Sadly in the report made by the intelligence ministry, it is stated that I have written an insulting song against Mu‘āwiya and posted it on my blog. Has the intelligence ministry now become defenders ofMu‘āwiya and Yazid? In another section of the report it says, I made up this song against the Supreme Leader, which is the most comical part of the report. The song is clearly against those who desecrated the sanctities of Ashura, but it seems the intelligence ministry is insistent that someone else is responsible for all this. Such is the illusion of power by those who seek the temporary reins of power.

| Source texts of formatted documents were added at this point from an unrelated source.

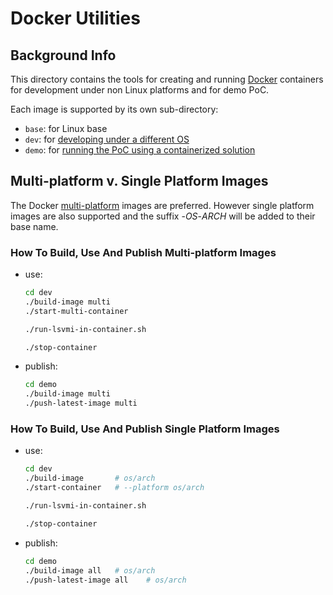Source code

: # Docker Utilities

## Background Info

This directory contains the tools for creating and running [Docker](https://www.docker.com/) containers for development under non Linux platforms and for demo PoC.

Each image is supported by its own sub-directory:

* `base`: for Linux base
* `dev`: for [developing under a different OS](../../../docs/dev_guide.md#developing-under-a-different-os)
* `demo`: for [running the PoC using a containerized solution](../../../docs/poc.md#using-a-containerized-solution)

## Multi-platform v. Single Platform Images

The Docker [multi-platform](https://docs.docker.com/build/building/multi-platform/) images are preferred. However single platform images are also supported and the suffix -_OS_-_ARCH_ will be added to their base name.

### How To Build, Use And Publish Multi-platform Images

* use:

    ```bash
    cd dev
    ./build-image multi
    ./start-multi-container

    ./run-lsvmi-in-container.sh

    ./stop-container
    ```

* publish:

    ```bash
    cd demo
    ./build-image multi
    ./push-latest-image multi
    ```

### How To Build, Use And Publish Single Platform Images

* use:

    ```bash
    cd dev
    ./build-image       # os/arch
    ./start-container   # --platform os/arch

    ./run-lsvmi-in-container.sh

    ./stop-container
    ```

* publish:

    ```bash
    cd demo
    ./build-image all   # os/arch
    ./push-latest-image all    # os/arch
    ```
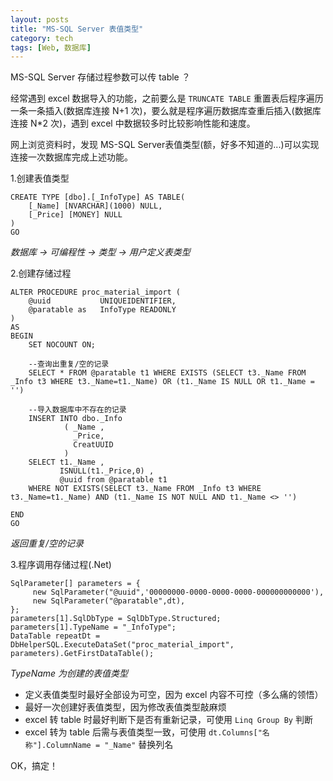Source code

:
 ```yaml
---
layout: posts
title: "MS-SQL Server 表值类型"
category: tech
tags: [Web, 数据库]
---
```


MS-SQL Server 存储过程参数可以传 table ？

<!--break-->

经常遇到 excel 数据导入的功能，之前要么是 `TRUNCATE TABLE` 重置表后程序遍历一条一条插入(数据库连接 N+1 次)，要么就是程序遍历数据库查重后插入(数据库连接 N*2 次)，遇到 excel 中数据较多时比较影响性能和速度。

网上浏览资料时，发现 MS-SQL Server表值类型(额，好多不知道的...)可以实现连接一次数据库完成上述功能。

1.创建表值类型

	CREATE TYPE [dbo].[_InfoType] AS TABLE(
		[_Name] [NVARCHAR](1000) NULL,
		[_Price] [MONEY] NULL
	)
	GO

*数据库 -> 可编程性 -> 类型 -> 用户定义表类型*

2.创建存储过程

	ALTER PROCEDURE proc_material_import (
		@uuid			UNIQUEIDENTIFIER,
		@paratable as   InfoType READONLY
	)
	AS 
	BEGIN
		SET NOCOUNT ON;

		--查询出重复/空的记录
		SELECT * FROM @paratable t1 WHERE EXISTS (SELECT t3._Name FROM _Info t3 WHERE t3._Name=t1._Name) OR (t1._Name IS NULL OR t1._Name = '')

		--导入数据库中不存在的记录
		INSERT INTO dbo._Info
				( _Name ,
				  _Price,
				  CreatUUID
				)
		SELECT t1._Name ,
			   ISNULL(t1._Price,0) ,
			   @uuid from @paratable t1 
		WHERE NOT EXISTS(SELECT t3._Name FROM _Info t3 WHERE t3._Name=t1._Name) AND (t1._Name IS NOT NULL AND t1._Name <> '')

	END
	GO

*返回重复/空的记录*

3.程序调用存储过程(.Net)

	SqlParameter[] parameters = {
		 new SqlParameter("@uuid",'00000000-0000-0000-0000-000000000000'),
		 new SqlParameter("@paratable",dt),
	};
	parameters[1].SqlDbType = SqlDbType.Structured;
	parameters[1].TypeName = "_InfoType";
	DataTable repeatDt = DbHelperSQL.ExecuteDataSet("proc_material_import", parameters).GetFirstDataTable();

*TypeName 为创建的表值类型*

- 定义表值类型时最好全部设为可空，因为 excel 内容不可控（多么痛的领悟）
- 最好一次创建好表值类型，因为修改表值类型敲麻烦
- excel 转 table 时最好判断下是否有重新记录，可使用 `Linq Group By` 判断
- excel 转为 table 后需与表值类型一致，可使用 `dt.Columns["名称"].ColumnName = "_Name"` 替换列名

OK，搞定！
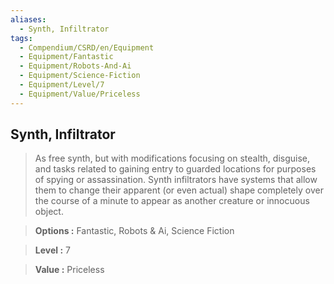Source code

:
 ```yaml
---
aliases:
  - Synth, Infiltrator
tags:
  - Compendium/CSRD/en/Equipment
  - Equipment/Fantastic
  - Equipment/Robots-And-Ai
  - Equipment/Science-Fiction
  - Equipment/Level/7
  - Equipment/Value/Priceless
---
```

  
    
## Synth, Infiltrator    
    
>As free synth, but with modifications focusing on stealth, disguise, and tasks related to gaining entry to guarded locations for purposes of spying or assassination. Synth infiltrators have systems that allow them to change their apparent (or even actual) shape completely over the course of a minute to appear as another creature or innocuous object.    
> **Options :** Fantastic, Robots & Ai, Science Fiction    
> **Level :** 7    
> **Value :** Priceless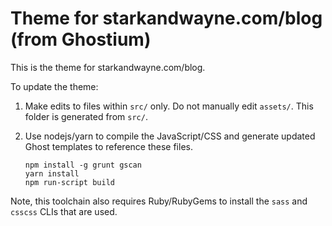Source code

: # Theme for starkandwayne.com/blog (from Ghostium)

This is the theme for starkandwayne.com/blog.

To update the theme:

1. Make edits to files within `src/` only. Do not manually edit `assets/`. This folder is generated from `src/`.
1. Use nodejs/yarn to compile the JavaScript/CSS and generate updated Ghost templates to reference these files.

    ```plain
    npm install -g grunt gscan
    yarn install
    npm run-script build
    ```

Note, this toolchain also requires Ruby/RubyGems to install the `sass` and `csscss` CLIs that are used.
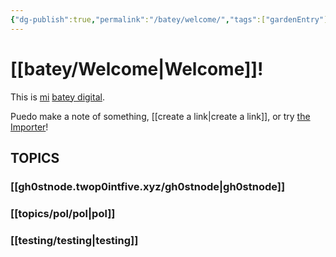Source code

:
 ```yaml
---
{"dg-publish":true,"permalink":"/batey/welcome/","tags":["gardenEntry"],"created":"2024-10-13T11:23:18.000-04:00","updated":"2024-10-26T16:10:33.937-04:00"}
---
```


# **[[batey/Welcome\|Welcome]]!**

This is [mi](https://twop0intfive.xyz) [batey digital](https://elbatey.twop0intfive.xyz/topics/batey/what-is-this/).

Puedo make a note of something, [[create a link\|create a link]], or try [the Importer](https://help.obsidian.md/Plugins/Importer)! 




## TOPICS
### [[gh0stnode.twop0intfive.xyz/gh0stnode\|gh0stnode]]
### [[topics/pol/pol\|pol]]

### [[testing/testing\|testing]]

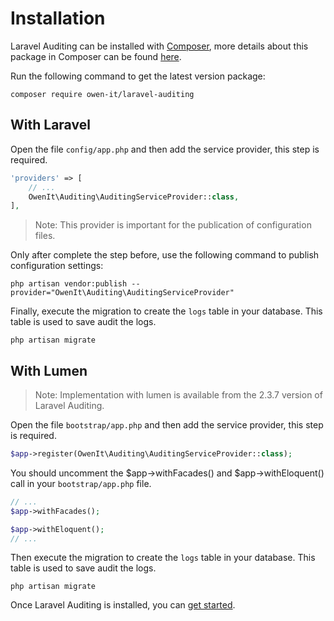 # Installation

Laravel Auditing can be installed with [Composer](http://getcomposer.org/doc/00-intro.md), more details about this package in Composer can be found [here](https://packagist.org/packages/owen-it/laravel-auditing).

Run the following command to get the latest version package:

```
composer require owen-it/laravel-auditing
```

## With Laravel
Open the file ```config/app.php``` and then add the service provider, this step is required.

```php
'providers' => [
    // ...
    OwenIt\Auditing\AuditingServiceProvider::class,
],
```
> Note: This provider is important for the publication of configuration files.

Only after complete the step before, use the following command to publish configuration settings:

```
php artisan vendor:publish --provider="OwenIt\Auditing\AuditingServiceProvider"
```
Finally, execute the migration to create the ```logs``` table in your database. This table is used to save audit the logs.

```
php artisan migrate
```

## With Lumen 
> Note: Implementation with lumen is available from the 2.3.7 version of Laravel Auditing.

Open the file ```bootstrap/app.php``` and then add the service provider, this step is required.

```php
$app->register(OwenIt\Auditing\AuditingServiceProvider::class);
```
You should uncomment the $app->withFacades() and $app->withEloquent() call in your `bootstrap/app.php` file.
```php
// ...
$app->withFacades();

$app->withEloquent();
// ...
```

Then execute the migration to create the ```logs``` table in your database. This table is used to save audit the logs.
```
php artisan migrate
```

Once Laravel Auditing is installed, you can [get started](/docs/{{version}}/getting-started).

These policies of mass oppression and intimidation are dictated by which eternal power that justifies silence. Which divine laws allow such invasions of privacy into people's homes and into the privacy of people's private beliefs? and not tolerate the slightest of criticisms? These self-interest seeking persons who claim to be kinder child minders than our own mothers, not only think they own this land but consider any non-conformity a crime and trample on the basic rights of our citizens. I recommend, in a brotherly way, some reality check and some insight than just having your eyes fixated on the seats of power; for rectifying your mistakes in the future will be much harder.

Respected judge, I am worried today about your judgement, for my interrogators said you are their puppet and will do whatever they tell you to do. I hope God will reveal you the truth, so that God forbid, you will not be held accountable for what others have asked you do for them in another world.

In the end, I reject all charges against me and ask you to find me not guilty.